Regarding third-party content and third-party links, such content and links should not be permitted to be inaccessible, even if it pre-exists the effective date of the regulation, if it is used in any way to access a public entity's programs, services, or activities. Whether content or links are "used" for the government program should be defined broadly to include content that provides information about the entity's programs, services, and activities.

Finally, any inaccessible content must be accompanied by a requirement that the covered entity make a plan to remediate the content and provide a mechanism for people with disabilities to request the material be made accessible and for accessibility to be provided (and thereafter maintained) with a short, firm deadline. The means for requesting access must be easy for website users to find and particularly associated with any inaccessible material. Without such a mechanism to request and receive accessible format versions of inaccessible content, the exceptions will be a complete bar to important government information and programs. In addition, people with disabilities should not be required to repeatedly request accessibility for each document they will encounter. In continuing programs, such as education, for example, once a parent or student requests accessibility of pre-existing documents, future documents the student or parent will need to encounter or use must be made accessible without a subsequent request.

State and local government services, programs and activities are increasingly being offered through online means.
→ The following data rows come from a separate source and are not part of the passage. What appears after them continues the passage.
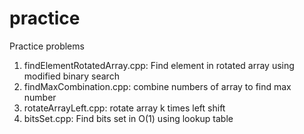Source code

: # practice
Practice problems

1. findElementRotatedArray.cpp: Find element in rotated array using modified binary search
2. findMaxCombination.cpp: combine numbers of array to find max number
3. rotateArrayLeft.cpp: rotate array k times left shift
4. bitsSet.cpp: Find bits set in O(1) using lookup table

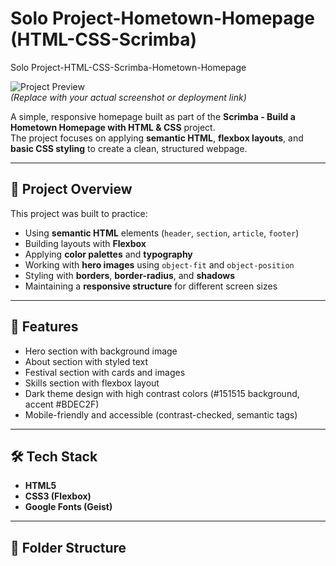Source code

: # Solo Project-Hometown-Homepage (HTML-CSS-Scrimba)
Solo Project-HTML-CSS-Scrimba-Hometown-Homepage

![Project Preview](images/preview.png)  
*(Replace with your actual screenshot or deployment link)*

A simple, responsive homepage built as part of the **Scrimba - Build a Hometown Homepage with HTML & CSS** project.  
The project focuses on applying **semantic HTML**, **flexbox layouts**, and **basic CSS styling** to create a clean, structured webpage.

---

## 📌 Project Overview
This project was built to practice:
- Using **semantic HTML** elements (`header`, `section`, `article`, `footer`)
- Building layouts with **Flexbox**
- Applying **color palettes** and **typography**
- Working with **hero images** using `object-fit` and `object-position`
- Styling with **borders**, **border-radius**, and **shadows**
- Maintaining a **responsive structure** for different screen sizes

---

## 🚀 Features
- Hero section with background image  
- About section with styled text  
- Festival section with cards and images  
- Skills section with flexbox layout  
- Dark theme design with high contrast colors (#151515 background, accent #BDEC2F)  
- Mobile-friendly and accessible (contrast-checked, semantic tags)

---

## 🛠️ Tech Stack
- **HTML5**
- **CSS3 (Flexbox)**  
- **Google Fonts (Geist)**

---

## 📂 Folder Structure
At the same time, in-person access to information and participation in such programs is being restricted in favor of online access. Town, City, and County offices are reducing their staffing as more and more services and information are offered online. Therefore, residents no longer have sufficient options to avoid using online services and information. Denial of access to the digital world is not merely a closure of one of many means of access. It is a complete exclusion from access. There simply is no other feasible way of interacting with one's government. The pandemic has already accelerated this trend and it will only continue and grow. For that reason, it is absolutely essential that people with disabilities have full and equal access to online information and services by their governments. And it is absolutely unacceptable that large swathes of that information and services be foreclosed to people with disabilities. This rule not only closes off large swathes of government information and services but proposes to do so permanently and even for new content. Such unequal access fails to recognize that accessibility solutions are constantly developing to overcome accessibility barriers and that, even now, accessibility is achievable. Such unequal access fails to recognize the essential nature of government programs, services, and activities—they are not optional. And such unequal access fails to value the contributions of people with disabilities to their communities—if they are allowed to contribute.

I urge the Department to proceed with the proposed regulation without the proposed exceptions for new content and without permanent exceptions for existing content.